(Collection entries)
-=-=-=-=-

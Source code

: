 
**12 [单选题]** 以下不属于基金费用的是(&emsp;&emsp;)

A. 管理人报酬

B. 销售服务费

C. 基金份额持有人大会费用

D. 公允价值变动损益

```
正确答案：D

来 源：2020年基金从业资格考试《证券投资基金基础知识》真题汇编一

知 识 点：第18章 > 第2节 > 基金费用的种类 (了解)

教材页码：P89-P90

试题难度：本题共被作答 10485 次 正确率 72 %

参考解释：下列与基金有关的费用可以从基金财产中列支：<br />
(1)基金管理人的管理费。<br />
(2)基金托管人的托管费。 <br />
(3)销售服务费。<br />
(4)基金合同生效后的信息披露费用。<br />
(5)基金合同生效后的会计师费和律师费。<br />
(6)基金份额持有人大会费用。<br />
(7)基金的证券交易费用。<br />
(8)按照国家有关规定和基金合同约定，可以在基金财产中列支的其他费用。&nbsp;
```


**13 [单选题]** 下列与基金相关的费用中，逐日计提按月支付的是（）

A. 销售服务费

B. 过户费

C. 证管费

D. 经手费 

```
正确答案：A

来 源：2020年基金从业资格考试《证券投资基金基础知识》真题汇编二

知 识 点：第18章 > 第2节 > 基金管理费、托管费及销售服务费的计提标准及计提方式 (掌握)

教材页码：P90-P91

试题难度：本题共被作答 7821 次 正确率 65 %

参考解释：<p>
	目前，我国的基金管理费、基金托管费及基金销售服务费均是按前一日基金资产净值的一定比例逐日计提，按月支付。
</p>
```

-=-=-=-=-

■ Requirement ■
Take the entries above and transcribe them in full.

■ Written answer ■
Source code

: 
**12 [单选题]** 以下不属于基金费用的是(&emsp;&emsp;)

A. 管理人报酬

B. 销售服务费

C. 基金份额持有人大会费用

D. 公允价值变动损益

```
正确答案：D

来 源：2020年基金从业资格考试《证券投资基金基础知识》真题汇编一

知 识 点：第18章 > 第2节 > 基金费用的种类 (了解)

教材页码：P89-P90

试题难度：本题共被作答 10485 次 正确率 72 %

参考解释：下列与基金有关的费用可以从基金财产中列支：<br />
(1)基金管理人的管理费。<br />
(2)基金托管人的托管费。 <br />
(3)销售服务费。<br />
(4)基金合同生效后的信息披露费用。<br />
(5)基金合同生效后的会计师费和律师费。<br />
(6)基金份额持有人大会费用。<br />
(7)基金的证券交易费用。<br />
(8)按照国家有关规定和基金合同约定，可以在基金财产中列支的其他费用。&nbsp;
```


**13 [单选题]** 下列与基金相关的费用中，逐日计提按月支付的是（）

A. 销售服务费

B. 过户费

C. 证管费

D. 经手费 

```
正确答案：A

来 源：2020年基金从业资格考试《证券投资基金基础知识》真题汇编二

知 识 点：第18章 > 第2节 > 基金管理费、托管费及销售服务费的计提标准及计提方式 (掌握)

教材页码：P90-P91

试题难度：本题共被作答 7821 次 正确率 65 %

参考解释：<p>
	目前，我国的基金管理费、基金托管费及基金销售服务费均是按前一日基金资产净值的一定比例逐日计提，按月支付。
</p>
```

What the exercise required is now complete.